● **Exercise directions**: Wherever "装修自己的房子" turns up in the entries, copy out the line that holds it.

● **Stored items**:
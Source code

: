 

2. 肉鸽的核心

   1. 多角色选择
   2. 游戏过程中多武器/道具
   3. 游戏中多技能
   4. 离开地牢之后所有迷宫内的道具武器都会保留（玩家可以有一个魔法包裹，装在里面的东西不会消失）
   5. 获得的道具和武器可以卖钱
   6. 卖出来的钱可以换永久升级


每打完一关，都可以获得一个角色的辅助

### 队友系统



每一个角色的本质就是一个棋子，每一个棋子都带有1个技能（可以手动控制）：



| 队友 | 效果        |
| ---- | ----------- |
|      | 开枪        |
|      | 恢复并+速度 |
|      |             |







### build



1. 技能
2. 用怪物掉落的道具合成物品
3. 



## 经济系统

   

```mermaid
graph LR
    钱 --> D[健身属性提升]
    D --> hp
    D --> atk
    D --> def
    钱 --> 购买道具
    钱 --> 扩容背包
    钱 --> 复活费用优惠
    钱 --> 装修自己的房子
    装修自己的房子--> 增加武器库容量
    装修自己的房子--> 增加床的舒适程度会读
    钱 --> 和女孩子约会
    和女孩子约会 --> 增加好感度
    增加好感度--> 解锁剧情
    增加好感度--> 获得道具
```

● **Your response**:
    钱 --> 装修自己的房子
    装修自己的房子--> 增加武器库容量
    装修自己的房子--> 增加床的舒适程度会读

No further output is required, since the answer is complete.